[Start of section]

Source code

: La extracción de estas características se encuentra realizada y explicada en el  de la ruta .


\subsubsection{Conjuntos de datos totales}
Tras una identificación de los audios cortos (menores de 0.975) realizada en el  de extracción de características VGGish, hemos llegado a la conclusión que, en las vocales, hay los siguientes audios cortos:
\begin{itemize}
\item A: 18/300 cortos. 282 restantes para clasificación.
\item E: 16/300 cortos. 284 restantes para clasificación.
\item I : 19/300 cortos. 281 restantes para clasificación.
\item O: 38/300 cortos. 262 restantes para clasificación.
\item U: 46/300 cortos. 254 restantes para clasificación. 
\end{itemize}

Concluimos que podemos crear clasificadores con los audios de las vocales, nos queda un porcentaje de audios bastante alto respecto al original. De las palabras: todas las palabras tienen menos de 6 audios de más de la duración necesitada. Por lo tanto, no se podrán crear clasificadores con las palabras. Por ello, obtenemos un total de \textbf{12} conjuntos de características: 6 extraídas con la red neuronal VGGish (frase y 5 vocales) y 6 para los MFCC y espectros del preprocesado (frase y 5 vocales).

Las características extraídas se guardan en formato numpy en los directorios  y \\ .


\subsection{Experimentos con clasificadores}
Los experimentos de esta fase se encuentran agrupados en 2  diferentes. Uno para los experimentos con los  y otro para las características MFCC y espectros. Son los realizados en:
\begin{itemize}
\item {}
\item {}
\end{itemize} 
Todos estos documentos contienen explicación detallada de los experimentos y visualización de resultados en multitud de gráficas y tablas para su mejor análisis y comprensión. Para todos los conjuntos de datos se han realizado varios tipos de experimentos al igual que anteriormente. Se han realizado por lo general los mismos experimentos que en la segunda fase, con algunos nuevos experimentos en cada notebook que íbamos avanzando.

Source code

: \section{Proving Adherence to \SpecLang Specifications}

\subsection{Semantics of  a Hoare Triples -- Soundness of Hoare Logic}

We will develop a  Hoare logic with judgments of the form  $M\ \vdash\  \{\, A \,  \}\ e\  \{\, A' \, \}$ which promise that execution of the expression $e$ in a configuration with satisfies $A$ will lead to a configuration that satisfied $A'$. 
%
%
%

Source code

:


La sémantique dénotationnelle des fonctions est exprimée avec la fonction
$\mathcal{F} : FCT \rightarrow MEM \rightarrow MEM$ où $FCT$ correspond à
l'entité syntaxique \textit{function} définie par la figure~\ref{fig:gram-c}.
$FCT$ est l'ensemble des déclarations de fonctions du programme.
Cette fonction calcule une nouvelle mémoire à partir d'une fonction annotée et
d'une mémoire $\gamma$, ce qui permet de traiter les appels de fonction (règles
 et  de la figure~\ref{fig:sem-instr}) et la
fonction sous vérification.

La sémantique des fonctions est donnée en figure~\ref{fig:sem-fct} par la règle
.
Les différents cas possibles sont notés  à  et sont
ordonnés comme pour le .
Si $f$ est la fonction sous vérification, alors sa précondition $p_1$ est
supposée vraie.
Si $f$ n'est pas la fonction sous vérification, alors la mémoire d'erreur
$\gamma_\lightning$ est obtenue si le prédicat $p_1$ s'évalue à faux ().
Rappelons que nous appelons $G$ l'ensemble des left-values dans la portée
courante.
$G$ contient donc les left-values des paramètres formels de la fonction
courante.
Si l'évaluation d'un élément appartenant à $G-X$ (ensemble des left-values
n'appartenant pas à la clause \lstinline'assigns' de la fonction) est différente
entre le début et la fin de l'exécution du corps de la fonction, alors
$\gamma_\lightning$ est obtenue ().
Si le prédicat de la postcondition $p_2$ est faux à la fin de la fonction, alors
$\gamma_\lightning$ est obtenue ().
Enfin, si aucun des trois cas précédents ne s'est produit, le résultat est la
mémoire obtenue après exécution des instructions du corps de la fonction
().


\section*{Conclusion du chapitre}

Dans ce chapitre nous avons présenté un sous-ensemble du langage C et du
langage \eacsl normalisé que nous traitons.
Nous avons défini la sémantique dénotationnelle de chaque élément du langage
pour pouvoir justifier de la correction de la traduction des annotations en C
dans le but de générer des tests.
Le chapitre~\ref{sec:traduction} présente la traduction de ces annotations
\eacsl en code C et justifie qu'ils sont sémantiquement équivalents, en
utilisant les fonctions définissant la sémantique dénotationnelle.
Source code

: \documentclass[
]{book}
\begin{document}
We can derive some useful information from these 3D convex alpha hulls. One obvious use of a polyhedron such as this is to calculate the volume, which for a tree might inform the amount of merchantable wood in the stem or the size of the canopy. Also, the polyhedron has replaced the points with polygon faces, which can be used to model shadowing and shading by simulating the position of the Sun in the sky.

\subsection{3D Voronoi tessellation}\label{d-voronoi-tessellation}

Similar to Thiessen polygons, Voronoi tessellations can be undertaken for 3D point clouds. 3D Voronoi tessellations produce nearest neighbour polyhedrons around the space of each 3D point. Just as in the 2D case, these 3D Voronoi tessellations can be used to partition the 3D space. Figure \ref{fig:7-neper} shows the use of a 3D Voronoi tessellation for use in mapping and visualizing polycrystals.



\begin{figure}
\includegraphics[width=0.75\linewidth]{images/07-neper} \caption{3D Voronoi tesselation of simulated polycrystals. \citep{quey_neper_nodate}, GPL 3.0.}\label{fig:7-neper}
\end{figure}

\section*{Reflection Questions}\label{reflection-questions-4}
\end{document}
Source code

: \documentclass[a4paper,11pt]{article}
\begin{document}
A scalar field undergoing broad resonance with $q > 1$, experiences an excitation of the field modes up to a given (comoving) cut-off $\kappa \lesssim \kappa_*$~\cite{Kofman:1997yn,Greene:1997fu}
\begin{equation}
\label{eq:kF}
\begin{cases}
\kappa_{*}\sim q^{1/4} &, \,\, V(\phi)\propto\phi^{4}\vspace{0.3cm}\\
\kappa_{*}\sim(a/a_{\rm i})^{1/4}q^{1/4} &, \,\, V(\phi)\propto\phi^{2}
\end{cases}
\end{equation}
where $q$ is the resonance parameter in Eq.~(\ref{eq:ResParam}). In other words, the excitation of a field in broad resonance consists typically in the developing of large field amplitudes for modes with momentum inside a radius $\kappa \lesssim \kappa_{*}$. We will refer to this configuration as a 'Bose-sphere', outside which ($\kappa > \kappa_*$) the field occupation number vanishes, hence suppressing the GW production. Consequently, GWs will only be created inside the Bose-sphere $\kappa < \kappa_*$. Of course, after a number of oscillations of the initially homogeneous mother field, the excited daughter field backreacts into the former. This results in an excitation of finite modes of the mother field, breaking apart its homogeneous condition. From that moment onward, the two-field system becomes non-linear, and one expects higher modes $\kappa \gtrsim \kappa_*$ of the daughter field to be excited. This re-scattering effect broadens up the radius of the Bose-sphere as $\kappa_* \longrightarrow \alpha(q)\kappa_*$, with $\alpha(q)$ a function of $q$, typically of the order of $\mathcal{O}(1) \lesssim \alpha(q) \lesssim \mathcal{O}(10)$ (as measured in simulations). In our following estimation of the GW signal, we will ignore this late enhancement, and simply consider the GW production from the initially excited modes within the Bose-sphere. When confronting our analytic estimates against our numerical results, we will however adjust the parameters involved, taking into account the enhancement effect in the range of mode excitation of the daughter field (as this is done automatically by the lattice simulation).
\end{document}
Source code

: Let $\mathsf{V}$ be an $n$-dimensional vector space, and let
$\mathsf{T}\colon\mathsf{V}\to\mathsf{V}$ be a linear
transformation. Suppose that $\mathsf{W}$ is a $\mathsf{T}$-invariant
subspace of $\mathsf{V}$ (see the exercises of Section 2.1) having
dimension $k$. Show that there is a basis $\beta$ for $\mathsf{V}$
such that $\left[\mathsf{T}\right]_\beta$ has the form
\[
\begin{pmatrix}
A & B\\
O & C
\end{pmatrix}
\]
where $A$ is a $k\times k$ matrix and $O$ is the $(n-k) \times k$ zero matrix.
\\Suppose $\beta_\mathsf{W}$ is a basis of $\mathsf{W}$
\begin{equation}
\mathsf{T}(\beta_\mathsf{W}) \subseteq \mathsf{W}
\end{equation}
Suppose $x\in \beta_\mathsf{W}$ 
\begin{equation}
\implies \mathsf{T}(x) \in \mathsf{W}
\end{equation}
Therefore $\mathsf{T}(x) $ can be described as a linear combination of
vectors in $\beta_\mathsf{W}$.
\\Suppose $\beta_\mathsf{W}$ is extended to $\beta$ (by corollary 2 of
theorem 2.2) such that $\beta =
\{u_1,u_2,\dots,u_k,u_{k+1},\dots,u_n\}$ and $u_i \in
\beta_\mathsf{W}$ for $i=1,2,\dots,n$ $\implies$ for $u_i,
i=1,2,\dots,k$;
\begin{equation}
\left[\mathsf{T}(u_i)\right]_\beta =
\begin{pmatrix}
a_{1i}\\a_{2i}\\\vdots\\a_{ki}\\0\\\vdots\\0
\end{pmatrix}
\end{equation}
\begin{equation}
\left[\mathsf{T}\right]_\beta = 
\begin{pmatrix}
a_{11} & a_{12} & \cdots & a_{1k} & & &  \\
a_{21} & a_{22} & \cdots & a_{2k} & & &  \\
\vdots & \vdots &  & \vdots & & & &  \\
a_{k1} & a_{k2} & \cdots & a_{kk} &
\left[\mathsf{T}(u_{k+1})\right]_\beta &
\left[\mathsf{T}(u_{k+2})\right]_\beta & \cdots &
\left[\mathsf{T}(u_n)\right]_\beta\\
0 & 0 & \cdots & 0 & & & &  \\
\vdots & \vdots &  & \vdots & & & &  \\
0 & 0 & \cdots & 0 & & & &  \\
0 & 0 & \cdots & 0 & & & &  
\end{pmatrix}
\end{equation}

[End of section]

Task requirements -
Scan the data above and state how many of its lines contain the string "realizada", with no other content.

Exercise output -
2